Dengan kepala menunduk Gigi mengikuti langkah Samuel. "Tapi aneh sih, Gi. Pak Haga abis nayain kamu, dia juga menghilang dan enggak balik lagi ke kantor. Untung ini kantornya ya, kalau enggak udah di pecat kali, hilang tanpa keterangan gitu."

Samuel di sampingnya terus berbicara, Gigi mengangguk saja dengan pikiran tak tentu arah.

Kemungkinan besar, Haga menungguinya seharian. Sepertinya Gigi harus banyak-banyak mengucapkan terima kasih nanti, dan jika Haga tidak melaporkannya ke polisi, di akan menuruti apa pun yang Haga minta.

"Jangan melamun Gi, nanti sakit lagi." Samuel menariknya yang hampir saja menabrak tembok.

Gigi meringis, kembali mengucapkan terima kasih sebelum duduk di kursinya dengan tenang.
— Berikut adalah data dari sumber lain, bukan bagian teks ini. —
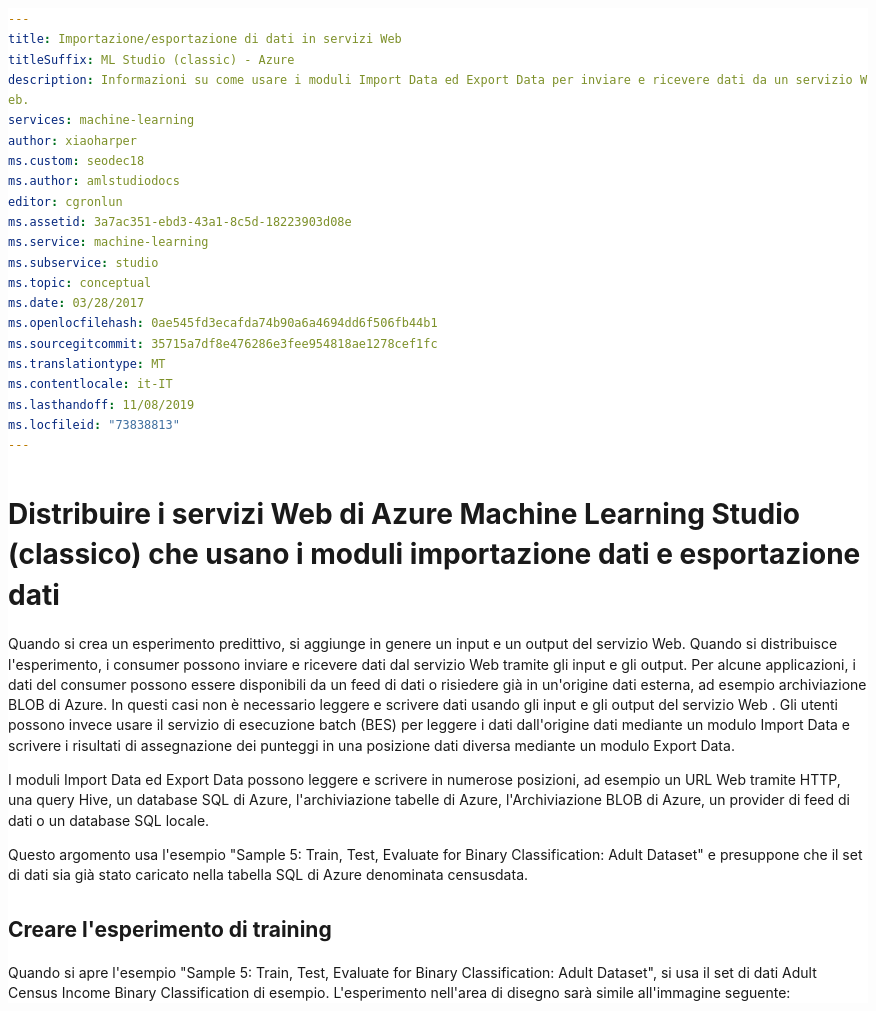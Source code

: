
 ```yaml
---
title: Importazione/esportazione di dati in servizi Web
titleSuffix: ML Studio (classic) - Azure
description: Informazioni su come usare i moduli Import Data ed Export Data per inviare e ricevere dati da un servizio Web.
services: machine-learning
author: xiaoharper
ms.custom: seodec18
ms.author: amlstudiodocs
editor: cgronlun
ms.assetid: 3a7ac351-ebd3-43a1-8c5d-18223903d08e
ms.service: machine-learning
ms.subservice: studio
ms.topic: conceptual
ms.date: 03/28/2017
ms.openlocfilehash: 0ae545fd3ecafda74b90a6a4694dd6f506fb44b1
ms.sourcegitcommit: 35715a7df8e476286e3fee954818ae1278cef1fc
ms.translationtype: MT
ms.contentlocale: it-IT
ms.lasthandoff: 11/08/2019
ms.locfileid: "73838813"
---
```

# <a name="deploy-azure-machine-learning-studio-classic-web-services-that-use-data-import-and-data-export-modules"></a>Distribuire i servizi Web di Azure Machine Learning Studio (classico) che usano i moduli importazione dati e esportazione dati

Quando si crea un esperimento predittivo, si aggiunge in genere un input e un output del servizio Web. Quando si distribuisce l'esperimento, i consumer possono inviare e ricevere dati dal servizio Web tramite gli input e gli output. Per alcune applicazioni, i dati del consumer possono essere disponibili da un feed di dati o risiedere già in un'origine dati esterna, ad esempio archiviazione BLOB di Azure. In questi casi non è necessario leggere e scrivere dati usando gli input e gli output del servizio Web . Gli utenti possono invece usare il servizio di esecuzione batch (BES) per leggere i dati dall'origine dati mediante un modulo Import Data e scrivere i risultati di assegnazione dei punteggi in una posizione dati diversa mediante un modulo Export Data.

I moduli Import Data ed Export Data possono leggere e scrivere in numerose posizioni, ad esempio un URL Web tramite HTTP, una query Hive, un database SQL di Azure, l'archiviazione tabelle di Azure, l'Archiviazione BLOB di Azure, un provider di feed di dati o un database SQL locale.

Questo argomento usa l'esempio "Sample 5: Train, Test, Evaluate for Binary Classification: Adult Dataset" e presuppone che il set di dati sia già stato caricato nella tabella SQL di Azure denominata censusdata.

## <a name="create-the-training-experiment"></a>Creare l'esperimento di training
Quando si apre l'esempio "Sample 5: Train, Test, Evaluate for Binary Classification: Adult Dataset", si usa il set di dati Adult Census Income Binary Classification di esempio. L'esperimento nell'area di disegno sarà simile all'immagine seguente:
Mulai menghidupkan komputer dan mengerjakan pekerjaannya yang tertunda.

"Mau kopi enggak, Gi?"

"Boleh deh, agak pahit ya, Mas." Gigi menyengir, dia tersenyum melihat Samuel mengacungkan kedua jempol tangannya.

"Kamu sudah masuk?"

"Sudah, Pak." Gigi bangkit dia membungkuk hormat pada Haga. Sedikit terkejut melihat kedatangan lelaki itu yang tidak di dengarnya.

"Sudah sehat?"

Mengangguk. Gigi berkata, "Terima kasih Pak, ini semua berkat, Bapak."

Gigi melirik wajah Haga, tidak ada bekas luka di wajah tampan lelaki itu. Masih sempurna seperti sebelum-belumnya. Berarti dia aman, kan? Gigi meyakinkan diri sendiri, tapi meskipun begitu dia masih merasa tidak nyaman. Gigi belum meminta maaf atas aksinya, membuat apa pun yang dia kerjakan hari itu menjadi serba salah.

Sudah Gigi putuskan, setelah jam kantor habis dia akan menghadap Haga, meminta maaf secara pribadi pada bosnya. Dan sekarang di sini lah dia, duduk menghadap Haga dengan gugup.

"Ada apa?"

Itu menjadi pertanyaan kedua Haga, tapi Gigi masih tidak mampu membuka mulut.

"Gigi?"

Menelan kegugupannya, Gigi memberanikan diri menatap Haga. "Saya mau meminta maaf, Pak." Gigi memulai, tangannya di remas dengan kuat. "Saya benar-benar minta maaf sudah lancang kemarin lusa."